スマホとかゲームで勉強の成績って下がるの?を調べたメタ分析のお話
デジタルデバイスってどうよ?人間を幸せにしてるの?って問題はまだ議論が残るところで、スマホは幸福度を上げてくれる!みたいなデータがあったかと思えば、スマホが不幸の原因に!みたいなデータもありまして、これといった結論がイマイチ出しづらいのが現況ではないかと。
で、新しいデータ(R)も電子機器の影響に関する話でして、「スクリーンタイムは学問の成績に影響を与えるの?」って問題をあつかっております。まずは研究チームの問題意識から紹介しますと、
電子機器の過度な使用がもたらす健康リスクは、少しずつ認識されつつある。しかし、電子機器の使用量が学習におよぼす影響についてはまだ解明されていなかった。
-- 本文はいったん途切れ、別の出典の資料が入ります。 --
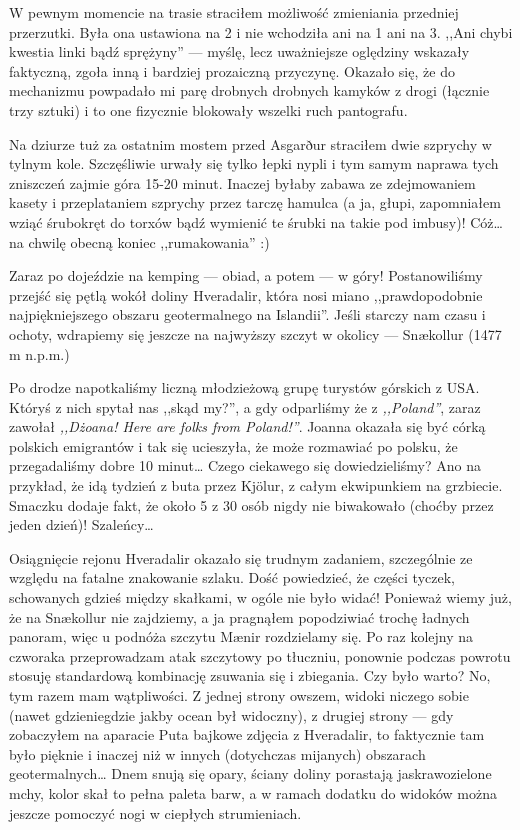 W pewnym momencie na trasie straciłem możliwość zmieniania przedniej przerzutki. Była ona ustawiona na 2 i nie wchodziła ani na 1 ani na 3. ,,Ani chybi kwestia linki bądź sprężyny'' --- myślę, lecz uważniejsze oględziny wskazały faktyczną, zgoła inną i bardziej prozaiczną przyczynę. Okazało się, że do mechanizmu powpadało mi parę drobnych drobnych kamyków z drogi (łącznie trzy sztuki) i to one fizycznie blokowały wszelki ruch pantografu.

Na dziurze tuż za ostatnim mostem przed Asgarður straciłem dwie szprychy w tylnym kole. Szczęśliwie urwały się tylko łepki nypli i tym samym naprawa tych zniszczeń zajmie góra 15-20 minut. Inaczej byłaby zabawa ze zdejmowaniem kasety i przeplataniem szprychy przez tarczę hamulca (a ja, głupi, zapomniałem wziąć śrubokręt do torxów bądź wymienić te śrubki na takie pod imbusy)! Cóż… na chwilę obecną koniec ,,rumakowania'' :)


Zaraz po dojeździe na kemping --- obiad, a potem --- w góry! Postanowiliśmy przejść się pętlą wokół doliny Hveradalir, która nosi miano ,,prawdopodobnie najpiękniejszego obszaru geotermalnego na Islandii''. Jeśli starczy nam czasu i ochoty, wdrapiemy się jeszcze na najwyższy szczyt w okolicy --- Snækollur (1477 m n.p.m.)

Po drodze napotkaliśmy liczną młodzieżową grupę turystów górskich z USA. Któryś z nich spytał nas ,,skąd my?'', a gdy odparliśmy że z \emph{,,Poland''}, zaraz zawołał \emph{,,Dżoana! Here are folks from Poland!''}. Joanna okazała się być córką polskich emigrantów i tak się ucieszyła, że może rozmawiać po polsku, że przegadaliśmy dobre 10 minut… Czego ciekawego się dowiedzieliśmy? Ano na przykład, że idą tydzień z buta przez Kjölur, z całym ekwipunkiem na grzbiecie. Smaczku dodaje fakt, że około 5 z 30 osób nigdy nie biwakowało (choćby przez jeden dzień)! Szaleńcy…


Osiągnięcie rejonu Hveradalir okazało się trudnym zadaniem, szczególnie ze względu na fatalne znakowanie szlaku. Dość powiedzieć, że części tyczek, schowanych gdzieś między skałkami, w ogóle nie było widać! Ponieważ wiemy już, że na Snækollur nie zajdziemy, a ja pragnąłem popodziwiać trochę ładnych panoram, więc u podnóża szczytu Mænir rozdzielamy się. Po raz kolejny na czworaka przeprowadzam atak szczytowy po tłuczniu, ponownie podczas powrotu stosuję standardową kombinację zsuwania się i zbiegania. Czy było warto? No, tym razem mam wątpliwości. Z jednej strony owszem, widoki niczego sobie (nawet gdzieniegdzie jakby ocean był widoczny), z drugiej strony --- gdy zobaczyłem na aparacie Puta bajkowe zdjęcia z Hveradalir, to faktycznie tam było pięknie i inaczej niż w innych (dotychczas mijanych) obszarach geotermalnych… Dnem snują się opary, ściany doliny porastają jaskrawozielone mchy, kolor skał to pełna paleta barw, a w ramach dodatku do widoków można jeszcze pomoczyć nogi w ciepłych strumieniach.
といった感じです。テレビやスマホを使うことが多い人は、勉強ができなくなっちゃうんじゃないの?って観点ですね。スマホばっか触ってたら成績が下がるのが当たり前な気もしますけど、果たしてこの感覚は正しいのか、と。
ということでチームは過去のデータから30件を抜き出して、およそ106,000人の子供(4〜18歳)を観察した調査を精査したメタ分析になっております。ここで俎上に上がったメディアの形態は、
- PC
- スマホ
- テレビ
- テレビゲーム
などでして、これらの電子機器の使用時間の量と学業成績の関係性をチェック。標準化されたテストの結果などとくらべたんだそうな。横断研究がメインなんでメタ分析としてはやや信頼性が低いんですけど、あんま類例がないデータなのでよろしいのではないでしょうか。
さて、それでどんな結果が出たのかと言いますと、まずは大きな結論から。
- 全体的なスクリーンタイムの長さは、子供たちの学業成績とは相関していなかった!(効果量 –0.29; 95% CI, –0.65 to 0.08)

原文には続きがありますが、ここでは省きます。